== Exercise data ==

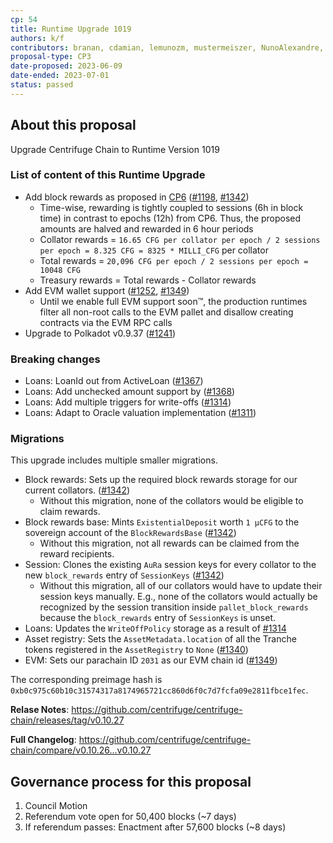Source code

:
 ```yaml
---
cp: 54
title: Runtime Upgrade 1019
authors: k/f
contributors: branan, cdamian, lemunozm, mustermeiszer, NunoAlexandre, thea-leake, wischli
proposal-type: CP3
date-proposed: 2023-06-09
date-ended: 2023-07-01
status: passed
---
```


## About this proposal

Upgrade Centrifuge Chain to Runtime Version 1019

### List of content of this Runtime Upgrade

* Add block rewards as proposed in [CP6](https://github.com/centrifuge/cps/blob/main/cps/CP6.md) ([#1198](https://github.com/centrifuge/centrifuge-chain/pull/1198), [#1342](https://github.com/centrifuge/centrifuge-chain/pull/1342))
  * Time-wise, rewarding is tightly coupled to sessions (6h in block time) in contrast to epochs (12h) from CP6. Thus, the proposed amounts are halved and rewarded in 6 hour periods
  * Collator rewards = `16.65 CFG per collator per epoch / 2 sessions per epoch = 8.325 CFG = 8325 * MILLI_CFG` per collator
  * Total rewards = `20,096 CFG per epoch / 2 sessions per epoch = 10048 CFG`
  * Treasury rewards = Total rewards - Collator rewards
* Add EVM wallet support ([#1252](https://github.com/centrifuge/centrifuge-chain/pull/1252), [#1349](https://github.com/centrifuge/centrifuge-chain/pull/1349))
  * Until we enable full EVM support soon™️, the production runtimes filter all non-root calls to the EVM pallet and disallow creating contracts via the EVM RPC calls
* Upgrade to Polkadot v0.9.37 ([#1241](https://github.com/centrifuge/centrifuge-chain/pull/1241))

### Breaking changes

* Loans: LoanId out from ActiveLoan ([#1367](https://github.com/centrifuge/centrifuge-chain/pull/1367))
* Loans: Add unchecked amount support by ([#1368](https://github.com/centrifuge/centrifuge-chain/pull/1368))
* Loans: Add multiple triggers for write-offs ([#1314](https://github.com/centrifuge/centrifuge-chain/pull/1314))
* Loans: Adapt to Oracle valuation implementation ([#1311](https://github.com/centrifuge/centrifuge-chain/pull/1311))

### Migrations

This upgrade includes multiple smaller migrations.

* Block rewards: Sets up the required block rewards storage for our current collators. ([#1342](https://github.com/centrifuge/centrifuge-chain/pull/1342))
  * Without this migration, none of the collators would be eligible to claim rewards.
* Block rewards base: Mints `ExistentialDeposit` worth `1 µCFG` to the sovereign account of the `BlockRewardsBase` ([#1342](https://github.com/centrifuge/centrifuge-chain/pull/1342))
  * Without this migration, not all rewards can be claimed from the reward recipients.
* Session: Clones the existing `AuRa` session keys for every collator to the new `block_rewards` entry of `SessionKeys` ([#1342](https://github.com/centrifuge/centrifuge-chain/pull/1342))
  * Without this migration, all of our collators would have to update their session keys manually. E.g., none of the collators would actually be recognized by the session transition inside `pallet_block_rewards` because the `block_rewards` entry of `SessionKeys` is unset.
* Loans: Updates the `WriteOffPolicy` storage as a result of [#1314](https://github.com/centrifuge/centrifuge-chain/pull/1314)
* Asset registry: Sets the `AssetMetadata.location` of all the Tranche tokens registered in the `AssetRegistry` to `None` ([#1340](https://github.com/centrifuge/centrifuge-chain/pull/1340))
* EVM: Sets our parachain ID `2031` as our EVM chain id ([#1349](https://github.com/centrifuge/centrifuge-chain/pull/1349))

The corresponding preimage hash is `0xb0c975c60b10c31574317a8174965721cc860d6f0c7d7fcfa09e2811fbce1fec`.

**Relase Notes**: https://github.com/centrifuge/centrifuge-chain/releases/tag/v0.10.27

**Full Changelog**: https://github.com/centrifuge/centrifuge-chain/compare/v0.10.26...v0.10.27

## Governance process for this proposal
1. Council Motion 
2. Referendum vote open for 50,400 blocks (~7 days)
3. If referendum passes: Enactment after 57,600 blocks (~8 days)
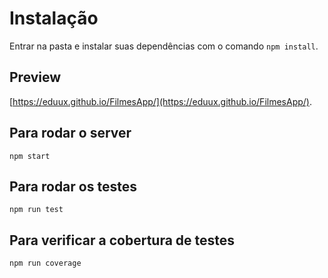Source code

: # Instalação

Entrar na pasta e instalar suas dependências com o comando `npm install`.

## Preview

[https://eduux.github.io/FilmesApp/](https://eduux.github.io/FilmesApp/).

## Para rodar o server

```
npm start
```

## Para rodar os testes

```
npm run test
```

## Para verificar a cobertura de testes

```
npm run coverage
```
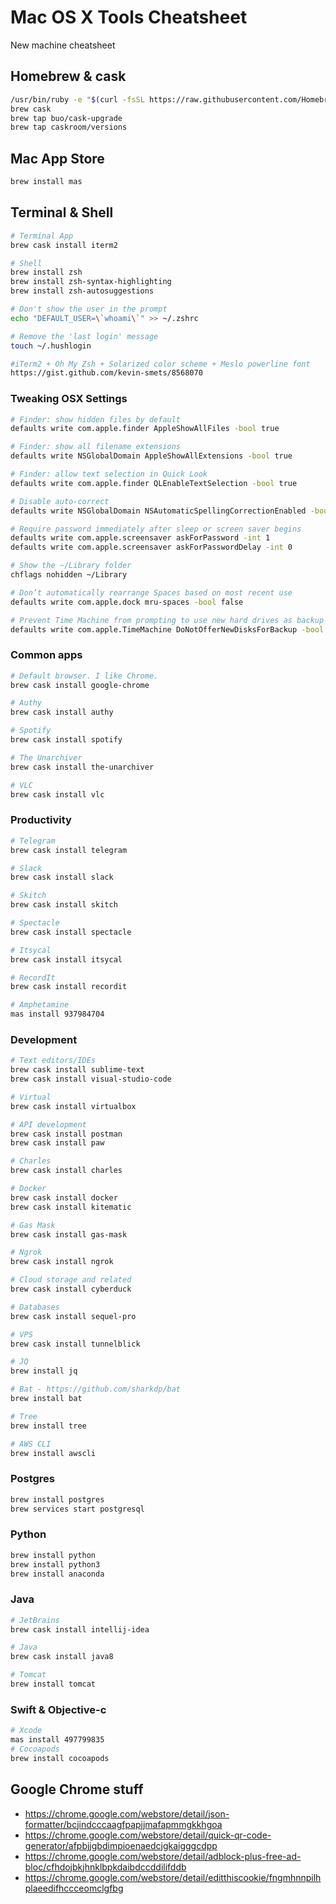 # Mac OS X Tools Cheatsheet
New machine cheatsheet

## Homebrew & cask
```bash
/usr/bin/ruby -e "$(curl -fsSL https://raw.githubusercontent.com/Homebrew/install/master/install)"
brew cask
brew tap buo/cask-upgrade
brew tap caskroom/versions
```
## Mac App Store
```bash
brew install mas
```
## Terminal & Shell
```bash
# Terminal App
brew cask install iterm2

# Shell
brew install zsh
brew install zsh-syntax-highlighting
brew install zsh-autosuggestions

# Don't show the user in the prompt
echo "DEFAULT_USER=\`whoami\`" >> ~/.zshrc

# Remove the 'last login' message
touch ~/.hushlogin

#iTerm2 + Oh My Zsh + Solarized color scheme + Meslo powerline font
https://gist.github.com/kevin-smets/8568070

```

### Tweaking OSX Settings
```bash
# Finder: show hidden files by default
defaults write com.apple.finder AppleShowAllFiles -bool true

# Finder: show all filename extensions
defaults write NSGlobalDomain AppleShowAllExtensions -bool true

# Finder: allow text selection in Quick Look
defaults write com.apple.finder QLEnableTextSelection -bool true

# Disable auto-correct
defaults write NSGlobalDomain NSAutomaticSpellingCorrectionEnabled -bool false

# Require password immediately after sleep or screen saver begins
defaults write com.apple.screensaver askForPassword -int 1
defaults write com.apple.screensaver askForPasswordDelay -int 0

# Show the ~/Library folder
chflags nohidden ~/Library

# Don’t automatically rearrange Spaces based on most recent use
defaults write com.apple.dock mru-spaces -bool false

# Prevent Time Machine from prompting to use new hard drives as backup volume
defaults write com.apple.TimeMachine DoNotOfferNewDisksForBackup -bool true
```

### Common apps
```bash
# Default browser. I like Chrome.
brew cask install google-chrome

# Authy
brew cask install authy

# Spotify
brew cask install spotify

# The Unarchiver
brew cask install the-unarchiver

# VLC
brew cask install vlc

```

### Productivity
```bash
# Telegram
brew cask install telegram

# Slack
brew cask install slack

# Skitch
brew cask install skitch

# Spectacle
brew cask install spectacle

# Itsycal
brew cask install itsycal

# RecordIt
brew cask install recordit

# Amphetamine
mas install 937984704
```

### Development
```bash
# Text editors/IDEs
brew cask install sublime-text
brew cask install visual-studio-code

# Virtual
brew cask install virtualbox

# API development
brew cask install postman
brew cask install paw

# Charles
brew cask install charles

# Docker
brew cask install docker
brew cask install kitematic

# Gas Mask
brew cask install gas-mask

# Ngrok
brew cask install ngrok

# Cloud storage and related
brew cask install cyberduck

# Databases
brew cask install sequel-pro

# VPS
brew cask install tunnelblick

# JQ
brew install jq

# Bat - https://github.com/sharkdp/bat
brew install bat

# Tree
brew install tree

# AWS CLI
brew install awscli
```

### Postgres
```bash
brew install postgres
brew services start postgresql
```

### Python
```bash
brew install python
brew install python3
brew install anaconda
```

### Java
```bash
# JetBrains
brew cask install intellij-idea

# Java
brew cask install java8

# Tomcat
brew install tomcat
```

### Swift & Objective-c
```bash
# Xcode
mas install 497799835
# Cocoapods
brew install cocoapods
```

## Google Chrome stuff
- https://chrome.google.com/webstore/detail/json-formatter/bcjindcccaagfpapjjmafapmmgkkhgoa
- https://chrome.google.com/webstore/detail/quick-qr-code-generator/afpbjjgbdimpioenaedcjgkaigggcdpp
- https://chrome.google.com/webstore/detail/adblock-plus-free-ad-bloc/cfhdojbkjhnklbpkdaibdccddilifddb
- https://chrome.google.com/webstore/detail/editthiscookie/fngmhnnpilhplaeedifhccceomclgfbg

===

Task statement: A verbatim copy of the data, with all pictures omitted, is the required output.

Solution to the problem:
Source code

:
 ```yaml
---
cp: 54
title: Runtime Upgrade 1019
authors: k/f
contributors: branan, cdamian, lemunozm, mustermeiszer, NunoAlexandre, thea-leake, wischli
proposal-type: CP3
date-proposed: 2023-06-09
date-ended: 2023-07-01
status: passed
---
```


## About this proposal

Upgrade Centrifuge Chain to Runtime Version 1019

### List of content of this Runtime Upgrade

* Add block rewards as proposed in [CP6](https://github.com/centrifuge/cps/blob/main/cps/CP6.md) ([#1198](https://github.com/centrifuge/centrifuge-chain/pull/1198), [#1342](https://github.com/centrifuge/centrifuge-chain/pull/1342))
  * Time-wise, rewarding is tightly coupled to sessions (6h in block time) in contrast to epochs (12h) from CP6. Thus, the proposed amounts are halved and rewarded in 6 hour periods
  * Collator rewards = `16.65 CFG per collator per epoch / 2 sessions per epoch = 8.325 CFG = 8325 * MILLI_CFG` per collator
  * Total rewards = `20,096 CFG per epoch / 2 sessions per epoch = 10048 CFG`
  * Treasury rewards = Total rewards - Collator rewards
* Add EVM wallet support ([#1252](https://github.com/centrifuge/centrifuge-chain/pull/1252), [#1349](https://github.com/centrifuge/centrifuge-chain/pull/1349))
  * Until we enable full EVM support soon™️, the production runtimes filter all non-root calls to the EVM pallet and disallow creating contracts via the EVM RPC calls
* Upgrade to Polkadot v0.9.37 ([#1241](https://github.com/centrifuge/centrifuge-chain/pull/1241))

### Breaking changes

* Loans: LoanId out from ActiveLoan ([#1367](https://github.com/centrifuge/centrifuge-chain/pull/1367))
* Loans: Add unchecked amount support by ([#1368](https://github.com/centrifuge/centrifuge-chain/pull/1368))
* Loans: Add multiple triggers for write-offs ([#1314](https://github.com/centrifuge/centrifuge-chain/pull/1314))
* Loans: Adapt to Oracle valuation implementation ([#1311](https://github.com/centrifuge/centrifuge-chain/pull/1311))

### Migrations

This upgrade includes multiple smaller migrations.

* Block rewards: Sets up the required block rewards storage for our current collators. ([#1342](https://github.com/centrifuge/centrifuge-chain/pull/1342))
  * Without this migration, none of the collators would be eligible to claim rewards.
* Block rewards base: Mints `ExistentialDeposit` worth `1 µCFG` to the sovereign account of the `BlockRewardsBase` ([#1342](https://github.com/centrifuge/centrifuge-chain/pull/1342))
  * Without this migration, not all rewards can be claimed from the reward recipients.
* Session: Clones the existing `AuRa` session keys for every collator to the new `block_rewards` entry of `SessionKeys` ([#1342](https://github.com/centrifuge/centrifuge-chain/pull/1342))
  * Without this migration, all of our collators would have to update their session keys manually. E.g., none of the collators would actually be recognized by the session transition inside `pallet_block_rewards` because the `block_rewards` entry of `SessionKeys` is unset.
* Loans: Updates the `WriteOffPolicy` storage as a result of [#1314](https://github.com/centrifuge/centrifuge-chain/pull/1314)
* Asset registry: Sets the `AssetMetadata.location` of all the Tranche tokens registered in the `AssetRegistry` to `None` ([#1340](https://github.com/centrifuge/centrifuge-chain/pull/1340))
* EVM: Sets our parachain ID `2031` as our EVM chain id ([#1349](https://github.com/centrifuge/centrifuge-chain/pull/1349))

The corresponding preimage hash is `0xb0c975c60b10c31574317a8174965721cc860d6f0c7d7fcfa09e2811fbce1fec`.

**Relase Notes**: https://github.com/centrifuge/centrifuge-chain/releases/tag/v0.10.27

**Full Changelog**: https://github.com/centrifuge/centrifuge-chain/compare/v0.10.26...v0.10.27

## Governance process for this proposal
1. Council Motion 
2. Referendum vote open for 50,400 blocks (~7 days)
3. If referendum passes: Enactment after 57,600 blocks (~8 days)
Source code

: # Instalação

Entrar na pasta e instalar suas dependências com o comando `npm install`.

## Preview

[https://eduux.github.io/FilmesApp/](https://eduux.github.io/FilmesApp/).

## Para rodar o server

```
npm start
```

## Para rodar os testes

```
npm run test
```

## Para verificar a cobertura de testes

```
npm run coverage
```
 # Mac OS X Tools Cheatsheet
New machine cheatsheet

## Homebrew & cask
```bash
/usr/bin/ruby -e "$(curl -fsSL https://raw.githubusercontent.com/Homebrew/install/master/install)"
brew cask
brew tap buo/cask-upgrade
brew tap caskroom/versions
```
## Mac App Store
```bash
brew install mas
```
## Terminal & Shell
```bash
# Terminal App
brew cask install iterm2

# Shell
brew install zsh
brew install zsh-syntax-highlighting
brew install zsh-autosuggestions

# Don't show the user in the prompt
echo "DEFAULT_USER=\`whoami\`" >> ~/.zshrc

# Remove the 'last login' message
touch ~/.hushlogin

#iTerm2 + Oh My Zsh + Solarized color scheme + Meslo powerline font
https://gist.github.com/kevin-smets/8568070

```

### Tweaking OSX Settings
```bash
# Finder: show hidden files by default
defaults write com.apple.finder AppleShowAllFiles -bool true

# Finder: show all filename extensions
defaults write NSGlobalDomain AppleShowAllExtensions -bool true

# Finder: allow text selection in Quick Look
defaults write com.apple.finder QLEnableTextSelection -bool true

# Disable auto-correct
defaults write NSGlobalDomain NSAutomaticSpellingCorrectionEnabled -bool false

# Require password immediately after sleep or screen saver begins
defaults write com.apple.screensaver askForPassword -int 1
defaults write com.apple.screensaver askForPasswordDelay -int 0

# Show the ~/Library folder
chflags nohidden ~/Library

# Don’t automatically rearrange Spaces based on most recent use
defaults write com.apple.dock mru-spaces -bool false

# Prevent Time Machine from prompting to use new hard drives as backup volume
defaults write com.apple.TimeMachine DoNotOfferNewDisksForBackup -bool true
```

### Common apps
```bash
# Default browser. I like Chrome.
brew cask install google-chrome

# Authy
brew cask install authy

# Spotify
brew cask install spotify

# The Unarchiver
brew cask install the-unarchiver

# VLC
brew cask install vlc

```

### Productivity
```bash
# Telegram
brew cask install telegram

# Slack
brew cask install slack

# Skitch
brew cask install skitch

# Spectacle
brew cask install spectacle

# Itsycal
brew cask install itsycal

# RecordIt
brew cask install recordit

# Amphetamine
mas install 937984704
```

### Development
```bash
# Text editors/IDEs
brew cask install sublime-text
brew cask install visual-studio-code

# Virtual
brew cask install virtualbox

# API development
brew cask install postman
brew cask install paw

# Charles
brew cask install charles

# Docker
brew cask install docker
brew cask install kitematic

# Gas Mask
brew cask install gas-mask

# Ngrok
brew cask install ngrok

# Cloud storage and related
brew cask install cyberduck

# Databases
brew cask install sequel-pro

# VPS
brew cask install tunnelblick

# JQ
brew install jq

# Bat - https://github.com/sharkdp/bat
brew install bat

# Tree
brew install tree

# AWS CLI
brew install awscli
```

### Postgres
```bash
brew install postgres
brew services start postgresql
```

### Python
```bash
brew install python
brew install python3
brew install anaconda
```

### Java
```bash
# JetBrains
brew cask install intellij-idea

# Java
brew cask install java8

# Tomcat
brew install tomcat
```

### Swift & Objective-c
```bash
# Xcode
mas install 497799835
# Cocoapods
brew install cocoapods
```

## Google Chrome stuff
- https://chrome.google.com/webstore/detail/json-formatter/bcjindcccaagfpapjjmafapmmgkkhgoa
- https://chrome.google.com/webstore/detail/quick-qr-code-generator/afpbjjgbdimpioenaedcjgkaigggcdpp
- https://chrome.google.com/webstore/detail/adblock-plus-free-ad-bloc/cfhdojbkjhnklbpkdaibdccddilifddb
- https://chrome.google.com/webstore/detail/editthiscookie/fngmhnnpilhplaeedifhccceomclgfbg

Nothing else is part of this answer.